この夏、三田通りに、目を惹くファサードのビルディングが登場した。慶應義塾大学東別館、慶應義塾ミュージアム・コモンズの拠点となる施設だ。ペンマークをあしらったパネルとガラスが、ランダムなグリッドを構成する白いファサードに対して、キャンパス側には植栽に彩られたテラスが設けられ、図書館新館、塾監局、図書館旧館、そして福澤公園の緑に繋がる、一体感のある空間が形作られている。

交流を生み出すあたらしい大学ミュージアム「慶應義塾ミュージアム・コモンズ(KeMCo)」のコンセプトは、松田隆美機構長が2020年3月号の本誌で詳述している。以来半年が経過し、施設の整備はもとより、さまざまな活動プログラムの準備が急ピッチで進められている。

そこで、今月から7回にわたり「あたらしいミュージアムをつくる」と題して、KeMCoで展開する具体的な活動を担当者からお伝えしていく。初回となる今回は、あたらしいビルディングにも少し触れながら、KeMCoの活動やその狙いについて改めて概観してみたい。
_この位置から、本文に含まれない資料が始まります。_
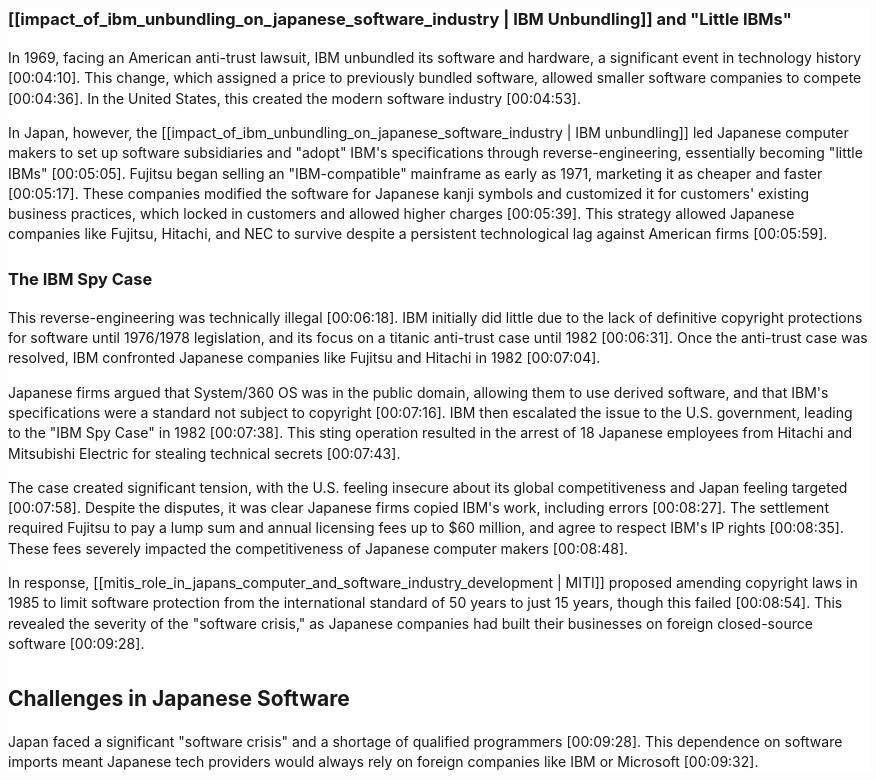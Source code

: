 ### [[impact_of_ibm_unbundling_on_japanese_software_industry | IBM Unbundling]] and "Little IBMs"

In 1969, facing an American anti-trust lawsuit, IBM unbundled its software and hardware, a significant event in technology history <a class="yt-timestamp" data-t="00:04:10">[00:04:10]</a>. This change, which assigned a price to previously bundled software, allowed smaller software companies to compete <a class="yt-timestamp" data-t="00:04:36">[00:04:36]</a>. In the United States, this created the modern software industry <a class="yt-timestamp" data-t="00:04:53">[00:04:53]</a>.

In Japan, however, the [[impact_of_ibm_unbundling_on_japanese_software_industry | IBM unbundling]] led Japanese computer makers to set up software subsidiaries and "adopt" IBM's specifications through reverse-engineering, essentially becoming "little IBMs" <a class="yt-timestamp" data-t="00:05:05">[00:05:05]</a>. Fujitsu began selling an "IBM-compatible" mainframe as early as 1971, marketing it as cheaper and faster <a class="yt-timestamp" data-t="00:05:17">[00:05:17]</a>. These companies modified the software for Japanese kanji symbols and customized it for customers' existing business practices, which locked in customers and allowed higher charges <a class="yt-timestamp" data-t="00:05:39">[00:05:39]</a>. This strategy allowed Japanese companies like Fujitsu, Hitachi, and NEC to survive despite a persistent technological lag against American firms <a class="yt-timestamp" data-t="00:05:59">[00:05:59]</a>.

### The IBM Spy Case

This reverse-engineering was technically illegal <a class="yt-timestamp" data-t="00:06:18">[00:06:18]</a>. IBM initially did little due to the lack of definitive copyright protections for software until 1976/1978 legislation, and its focus on a titanic anti-trust case until 1982 <a class="yt-timestamp" data-t="00:06:31">[00:06:31]</a>. Once the anti-trust case was resolved, IBM confronted Japanese companies like Fujitsu and Hitachi in 1982 <a class="yt-timestamp" data-t="00:07:04">[00:07:04]</a>.

Japanese firms argued that System/360 OS was in the public domain, allowing them to use derived software, and that IBM's specifications were a standard not subject to copyright <a class="yt-timestamp" data-t="00:07:16">[00:07:16]</a>. IBM then escalated the issue to the U.S. government, leading to the "IBM Spy Case" in 1982 <a class="yt-timestamp" data-t="00:07:38">[00:07:38]</a>. This sting operation resulted in the arrest of 18 Japanese employees from Hitachi and Mitsubishi Electric for stealing technical secrets <a class="yt-timestamp" data-t="00:07:43">[00:07:43]</a>.

The case created significant tension, with the U.S. feeling insecure about its global competitiveness and Japan feeling targeted <a class="yt-timestamp" data-t="00:07:58">[00:07:58]</a>. Despite the disputes, it was clear Japanese firms copied IBM's work, including errors <a class="yt-timestamp" data-t="00:08:27">[00:08:27]</a>. The settlement required Fujitsu to pay a lump sum and annual licensing fees up to $60 million, and agree to respect IBM's IP rights <a class="yt-timestamp" data-t="00:08:35">[00:08:35]</a>. These fees severely impacted the competitiveness of Japanese computer makers <a class="yt-timestamp" data-t="00:08:48">[00:08:48]</a>.

In response, [[mitis_role_in_japans_computer_and_software_industry_development | MITI]] proposed amending copyright laws in 1985 to limit software protection from the international standard of 50 years to just 15 years, though this failed <a class="yt-timestamp" data-t="00:08:54">[00:08:54]</a>. This revealed the severity of the "software crisis," as Japanese companies had built their businesses on foreign closed-source software <a class="yt-timestamp" data-t="00:09:28">[00:09:28]</a>.

## Challenges in Japanese Software

Japan faced a significant "software crisis" and a shortage of qualified programmers <a class="yt-timestamp" data-t="00:09:28">[00:09:28]</a>. This dependence on software imports meant Japanese tech providers would always rely on foreign companies like IBM or Microsoft <a class="yt-timestamp" data-t="00:09:32">[00:09:32]</a>.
大学のコレクションは、収集・蓄積からその後の活用まで、大学の教育・研究活動と分かちがたく結びついて存在している。KeMCoでは、教育・研究と文化財との密接な関係性を表現する、軽やかな展示プログラムを実現したいと考えている。

たとえば、シンポジウムなどの研究イベントで関連する文化財を見せる、授業内容と文化財を結びつけた小さな展示をつくる――こういった、現在進行系の教育・研究を文化財と結びつける展示は、数年単位で展覧会計画を決める通常のミュージアムのスキームにはうまく馴染まない。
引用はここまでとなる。